Only a slice of the listing below is wanted. Retype the lines from the one containing "i)' is that %" through the one containing "A second implementation, \lstinline'unionfind-log.c', changes", exactly, both ends included.

The input:
********************

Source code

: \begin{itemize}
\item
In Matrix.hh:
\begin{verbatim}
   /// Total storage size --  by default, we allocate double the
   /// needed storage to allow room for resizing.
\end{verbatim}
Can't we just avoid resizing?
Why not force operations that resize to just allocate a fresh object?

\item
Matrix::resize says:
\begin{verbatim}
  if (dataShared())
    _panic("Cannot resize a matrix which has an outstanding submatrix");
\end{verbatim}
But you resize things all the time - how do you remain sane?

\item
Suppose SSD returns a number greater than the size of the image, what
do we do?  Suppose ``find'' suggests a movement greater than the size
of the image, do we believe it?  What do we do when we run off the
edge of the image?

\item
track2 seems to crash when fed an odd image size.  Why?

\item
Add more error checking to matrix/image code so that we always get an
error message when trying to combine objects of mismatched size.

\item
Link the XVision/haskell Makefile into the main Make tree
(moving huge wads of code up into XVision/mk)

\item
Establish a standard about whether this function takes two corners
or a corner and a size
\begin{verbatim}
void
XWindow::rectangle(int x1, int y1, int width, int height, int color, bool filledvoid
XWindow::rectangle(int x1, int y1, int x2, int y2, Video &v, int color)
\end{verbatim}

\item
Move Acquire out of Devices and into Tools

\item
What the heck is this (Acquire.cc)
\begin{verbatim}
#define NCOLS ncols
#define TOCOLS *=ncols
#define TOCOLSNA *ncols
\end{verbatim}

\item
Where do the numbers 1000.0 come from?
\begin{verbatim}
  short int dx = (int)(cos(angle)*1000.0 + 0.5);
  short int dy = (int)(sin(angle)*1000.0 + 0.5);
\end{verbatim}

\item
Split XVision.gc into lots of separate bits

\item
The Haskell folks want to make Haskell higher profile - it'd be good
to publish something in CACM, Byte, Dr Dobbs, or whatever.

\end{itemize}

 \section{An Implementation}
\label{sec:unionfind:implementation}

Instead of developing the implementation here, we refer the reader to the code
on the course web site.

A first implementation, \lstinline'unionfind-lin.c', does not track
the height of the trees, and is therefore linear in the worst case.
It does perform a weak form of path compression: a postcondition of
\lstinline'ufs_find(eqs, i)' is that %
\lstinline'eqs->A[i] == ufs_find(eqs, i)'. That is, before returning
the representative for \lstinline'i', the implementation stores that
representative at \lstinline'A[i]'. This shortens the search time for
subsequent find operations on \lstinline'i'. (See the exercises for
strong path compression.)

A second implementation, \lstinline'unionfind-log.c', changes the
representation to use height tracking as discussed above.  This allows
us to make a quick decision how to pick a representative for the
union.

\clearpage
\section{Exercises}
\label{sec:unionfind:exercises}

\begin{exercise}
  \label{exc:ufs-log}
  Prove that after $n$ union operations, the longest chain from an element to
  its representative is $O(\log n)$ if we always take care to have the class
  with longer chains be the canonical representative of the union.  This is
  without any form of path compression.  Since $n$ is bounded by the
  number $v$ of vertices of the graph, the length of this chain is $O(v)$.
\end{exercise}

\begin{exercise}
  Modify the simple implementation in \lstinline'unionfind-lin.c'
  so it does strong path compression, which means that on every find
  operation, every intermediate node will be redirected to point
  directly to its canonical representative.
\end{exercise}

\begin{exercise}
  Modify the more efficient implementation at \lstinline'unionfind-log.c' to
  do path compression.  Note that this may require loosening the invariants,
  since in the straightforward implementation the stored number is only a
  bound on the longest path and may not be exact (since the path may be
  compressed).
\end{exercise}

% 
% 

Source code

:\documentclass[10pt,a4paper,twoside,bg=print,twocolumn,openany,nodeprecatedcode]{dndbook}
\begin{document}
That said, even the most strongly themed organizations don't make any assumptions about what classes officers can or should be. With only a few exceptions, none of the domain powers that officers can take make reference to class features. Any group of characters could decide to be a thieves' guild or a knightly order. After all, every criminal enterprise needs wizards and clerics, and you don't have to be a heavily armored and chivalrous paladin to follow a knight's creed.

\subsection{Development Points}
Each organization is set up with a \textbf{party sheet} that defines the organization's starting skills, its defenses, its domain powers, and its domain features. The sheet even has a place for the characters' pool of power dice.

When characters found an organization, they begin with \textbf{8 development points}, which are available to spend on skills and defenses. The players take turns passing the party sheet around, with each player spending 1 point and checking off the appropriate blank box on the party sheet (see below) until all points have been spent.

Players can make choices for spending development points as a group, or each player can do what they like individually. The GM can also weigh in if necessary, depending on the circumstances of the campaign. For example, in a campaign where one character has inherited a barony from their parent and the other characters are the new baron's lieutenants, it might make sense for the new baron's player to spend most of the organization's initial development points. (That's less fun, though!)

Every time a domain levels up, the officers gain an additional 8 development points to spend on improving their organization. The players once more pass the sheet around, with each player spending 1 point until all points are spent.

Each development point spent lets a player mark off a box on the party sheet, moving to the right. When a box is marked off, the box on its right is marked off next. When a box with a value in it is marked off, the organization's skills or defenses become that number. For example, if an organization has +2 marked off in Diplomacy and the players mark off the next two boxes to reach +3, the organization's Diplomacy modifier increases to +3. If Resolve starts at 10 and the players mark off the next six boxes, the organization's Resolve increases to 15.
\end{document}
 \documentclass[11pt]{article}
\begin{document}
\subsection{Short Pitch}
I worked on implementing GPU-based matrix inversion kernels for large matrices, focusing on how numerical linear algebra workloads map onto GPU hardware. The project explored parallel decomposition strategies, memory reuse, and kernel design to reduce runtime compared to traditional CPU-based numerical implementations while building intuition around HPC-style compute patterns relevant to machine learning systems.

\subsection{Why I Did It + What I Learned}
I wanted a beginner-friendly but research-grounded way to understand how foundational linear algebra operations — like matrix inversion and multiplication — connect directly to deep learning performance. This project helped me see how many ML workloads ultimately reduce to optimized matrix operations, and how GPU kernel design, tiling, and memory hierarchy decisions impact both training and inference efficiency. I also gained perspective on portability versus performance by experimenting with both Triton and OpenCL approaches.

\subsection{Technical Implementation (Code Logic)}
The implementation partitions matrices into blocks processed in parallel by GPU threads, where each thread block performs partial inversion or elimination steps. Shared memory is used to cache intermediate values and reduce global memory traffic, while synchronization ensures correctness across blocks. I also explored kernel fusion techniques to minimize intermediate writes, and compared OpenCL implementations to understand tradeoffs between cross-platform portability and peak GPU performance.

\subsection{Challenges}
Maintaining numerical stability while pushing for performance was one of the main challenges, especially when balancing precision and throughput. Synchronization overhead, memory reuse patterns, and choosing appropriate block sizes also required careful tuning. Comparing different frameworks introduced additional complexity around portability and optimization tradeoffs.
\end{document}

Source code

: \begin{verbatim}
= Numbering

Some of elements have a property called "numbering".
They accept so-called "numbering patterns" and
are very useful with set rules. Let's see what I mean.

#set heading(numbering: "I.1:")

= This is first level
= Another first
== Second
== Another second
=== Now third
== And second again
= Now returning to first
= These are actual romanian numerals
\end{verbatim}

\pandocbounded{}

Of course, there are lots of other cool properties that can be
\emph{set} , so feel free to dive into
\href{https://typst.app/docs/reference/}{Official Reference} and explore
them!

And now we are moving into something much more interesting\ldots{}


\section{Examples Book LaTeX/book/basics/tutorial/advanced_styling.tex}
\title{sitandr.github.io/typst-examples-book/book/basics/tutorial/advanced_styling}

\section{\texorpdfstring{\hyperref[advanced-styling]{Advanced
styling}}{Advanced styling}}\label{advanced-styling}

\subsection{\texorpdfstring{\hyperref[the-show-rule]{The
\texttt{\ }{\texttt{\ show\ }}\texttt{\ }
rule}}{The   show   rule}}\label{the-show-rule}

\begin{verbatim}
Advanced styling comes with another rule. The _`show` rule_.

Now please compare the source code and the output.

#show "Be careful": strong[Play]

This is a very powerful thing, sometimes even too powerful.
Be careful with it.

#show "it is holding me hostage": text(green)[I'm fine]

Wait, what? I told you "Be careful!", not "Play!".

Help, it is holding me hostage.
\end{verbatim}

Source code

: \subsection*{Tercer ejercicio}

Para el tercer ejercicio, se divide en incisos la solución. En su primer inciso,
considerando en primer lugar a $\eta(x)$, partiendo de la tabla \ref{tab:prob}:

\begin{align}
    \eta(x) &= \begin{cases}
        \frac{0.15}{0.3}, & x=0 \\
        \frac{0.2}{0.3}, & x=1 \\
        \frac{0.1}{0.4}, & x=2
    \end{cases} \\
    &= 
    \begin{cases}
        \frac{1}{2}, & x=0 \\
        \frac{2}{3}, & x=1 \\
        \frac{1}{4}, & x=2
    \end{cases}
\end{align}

********************

Solution:
\lstinline'ufs_find(eqs, i)' is that %
\lstinline'eqs->A[i] == ufs_find(eqs, i)'. That is, before returning
the representative for \lstinline'i', the implementation stores that
representative at \lstinline'A[i]'. This shortens the search time for
subsequent find operations on \lstinline'i'. (See the exercises for
strong path compression.)

A second implementation, \lstinline'unionfind-log.c', changes the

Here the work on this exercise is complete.